A retailer also had a program measuring sales and earnings. In contrast, however, the worry was that as executives built outlet stores” for which they were paid well in restricted stock and options” margins declined even as sales and earnings grew. Although the plan stimulated growth, it was the wrong kind. It also diluted the brand. The advisor’s analysis of the opportunity to better align the pay program with stated strategic priorities helped spur deep conversation with the board and management. A new program aimed at increasing growth in global sales, average daily transaction value, and luxury store openings improved margins and spurred a restoration of the brand to its luxury-store roots.
Consider how the plan drives individual or team accountability, what the current circumstances require, and how the pay plan design can help drive alignment between these two elements. An auto manufacturer, for example, had a long-standing strategy that challenged each region to operate and perform independently. For a time, the individualized approach made sense: the Asia-Pacific region focused on growth and market share, while the North America region focused on quality, cost containment, and cash flow.

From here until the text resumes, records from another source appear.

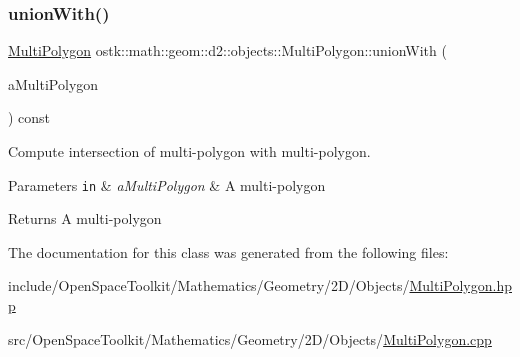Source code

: \subsubsection{\texorpdfstring{union\+With()}{unionWith()}}
{\footnotesize\ttfamily \hyperlink{classostk_1_1math_1_1geom_1_1d2_1_1objects_1_1_multi_polygon}{Multi\+Polygon} ostk\+::math\+::geom\+::d2\+::objects\+::\+Multi\+Polygon\+::union\+With (\begin{DoxyParamCaption}\item[{const \hyperlink{classostk_1_1math_1_1geom_1_1d2_1_1objects_1_1_multi_polygon}{Multi\+Polygon} \&}]{a\+Multi\+Polygon }\end{DoxyParamCaption}) const}



Compute intersection of multi-\/polygon with multi-\/polygon. 


\begin{DoxyParams}[1]{Parameters}
\mbox{\tt in}  & {\em a\+Multi\+Polygon} & A multi-\/polygon \\
\hline
\end{DoxyParams}
\begin{DoxyReturn}{Returns}
A multi-\/polygon 
\end{DoxyReturn}


The documentation for this class was generated from the following files\+:\begin{DoxyCompactItemize}
\item 
include/\+Open\+Space\+Toolkit/\+Mathematics/\+Geometry/2\+D/\+Objects/\hyperlink{_multi_polygon_8hpp}{Multi\+Polygon.\+hpp}\item 
src/\+Open\+Space\+Toolkit/\+Mathematics/\+Geometry/2\+D/\+Objects/\hyperlink{_multi_polygon_8cpp}{Multi\+Polygon.\+cpp}\end{DoxyCompactItemize}
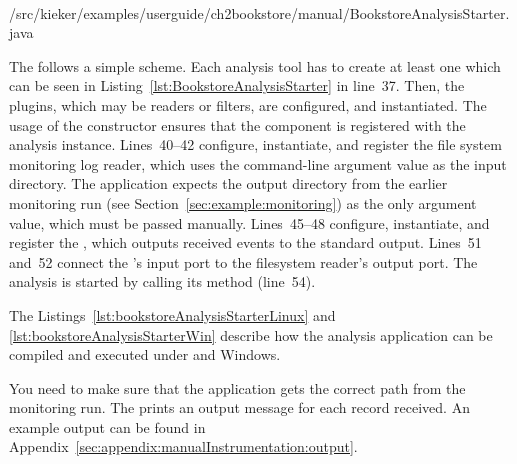 \

\setJavaCodeListing
%
{\manualInstrumentedBookstoreApplicationDir/src/kieker/examples/userguide/ch2bookstore/manual/BookstoreAnalysisStarter.java}

\pagebreak

\noindent The  follows a simple scheme. Each %
analysis tool has to create at least one  which can be %
seen in Listing~\ref{lst:BookstoreAnalysisStarter} in line~37. Then, the plugins, %
which may be readers or filters, are configured, and instantiated. The usage of the  %
constructor ensures that the component is registered with the analysis instance. %
Lines~40--42 configure, instantiate, and register the file system monitoring %
log reader, which uses the command-line argument value as the input directory. %
The application expects the %
output directory from the earlier monitoring run (see Section~\ref{sec:example:monitoring}) %
as the only argument value, which must be passed manually. %
Lines~45--48 configure, instantiate, and register the , %
which outputs received events to the standard output. Lines~51 and~52 connect %
the 's input port to the filesystem reader's output port. %
The analysis is started by calling its  method (line~54). %


The Listings~\ref{lst:bookstoreAnalysisStarterLinux} and \ref{lst:bookstoreAnalysisStarterWin} %
describe how the analysis application can be compiled and executed under \UnixLikeSystems{} and Windows.

\setBashListing




\noindent You need to make sure that the application gets the correct path from the monitoring run.
The  prints an output message for each record received. %
An example output can be found in Appendix~\ref{sec:appendix:manualInstrumentation:output}.
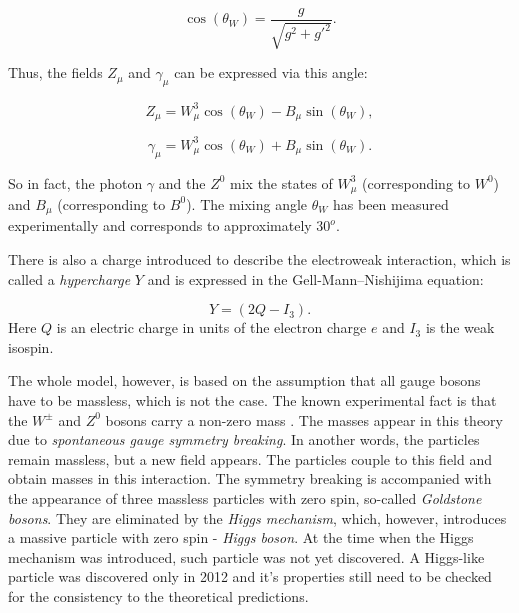 \begin{equation}
 \cos(\theta_{W}) = \frac{g}{\sqrt{g^{2}+g'^{2}}}.
\end{equation}

Thus, the fields $Z_{\mu}$ and $\gamma_{\mu}$ can be expressed via this angle:

\begin{equation}
 Z_{\mu} = W^{3}_{\mu}\cos(\theta_{W}) - B_{\mu}\sin(\theta_{W}),
\end{equation}

\begin{equation}
 \gamma_{\mu} = W^{3}_{\mu}\cos(\theta_{W}) + B_{\mu}\sin(\theta_{W}).
\end{equation}

So in fact, the photon $\gamma$ and the $Z^{0}$ mix the states of $W^{3}_{\mu}$ (corresponding to $W^{0}$) and $B_{\mu}$ (corresponding to $B^{0}$).
The mixing angle $\theta_{W}$ has been measured experimentally \cite{PDG-2012} and corresponds to approximately $30^{o}$.

There is also a charge introduced to describe the electroweak interaction, which is called a \textit{hypercharge} $Y$ and is expressed in the Gell-Mann--Nishijima
equation:

\begin{equation}
 Y = (2Q - I_{3}).
\end{equation}Here $Q$ is an electric charge in units of the electron charge $e$ and $I_{3}$ is the weak isospin.

The whole model, however, is based on the assumption that all gauge bosons have to be massless, which is not the case. The known experimental fact
is that the $W^{\pm}$ and $Z^{0}$ bosons carry a non-zero mass \cite{PDG-2012}. The masses appear in this theory due to \textit{spontaneous gauge symmetry
breaking}. In another words, the particles remain massless, but a new field appears. The particles couple to this field and obtain masses in this
interaction. The symmetry breaking is accompanied with the appearance of three massless particles with zero spin, so-called \textit{Goldstone bosons}.
They are eliminated by the \textit{Higgs mechanism}\cite{1964PhRvL..13..508H}, which, however, introduces a massive particle with zero spin - \textit{Higgs boson}. At the time when the
Higgs mechanism was introduced, such particle was not yet discovered. A Higgs-like particle was discovered only in 2012 \cite{Aad20121, Chatrchyan:2012xdj} 
and it's properties still need to be checked for the consistency to the theoretical predictions.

But as supply chains became more integrated, and as product innovation priorities converged, the consultant began discussions with management noting that executives working together would boost company fortunes faster than working for their region alone. The company shifted the weighting of its pay plan measures to stress global metrics. That helped validate a new culture and the best path to value creation. As the experience of each of these companies shows, just as company strategies for creating value change, so should compensation programs. Pay advisors can help raise the right questions at the right times, allowing directors to get the most from their consulting relationship.
Where Are the Land Mines?
Your pay program may have unintended consequences, such as sending ill-advised signals, creating inappropriate payouts, and other land mines that an outside advisor could spotlight.
A retailer with aggressive growth aspirations wanted to weight comparable-store sales heavily in its pay program. Conversations with their consultant highlighted that the measure, though commonplace, risked motivating executives to do the wrong thing: boost total sales while hurting profitability by maintaining unprofitable stores, pursuing excessive promotion, and giving away inventory. How could the company avoid the consequence of overzealous” and unprofitable” growth? The company added an overall margin measure in comparable store sales. That adjustment motivated executives to expand briskly, but only so long as they grew profitably.
A high-end apparel maker had a pay program that stressed aggressive earnings growth. The pay advisor, however, identified a problem: more than half of the incremental growth was paid out to executives. This was a land mine buried in an otherwise sensible program. Shareholders would think the payouts unreasonable, and the company could anticipate proxy season criticism. The company reworked its plan to create fairer sharing of gains. Such cases point to the need for directors.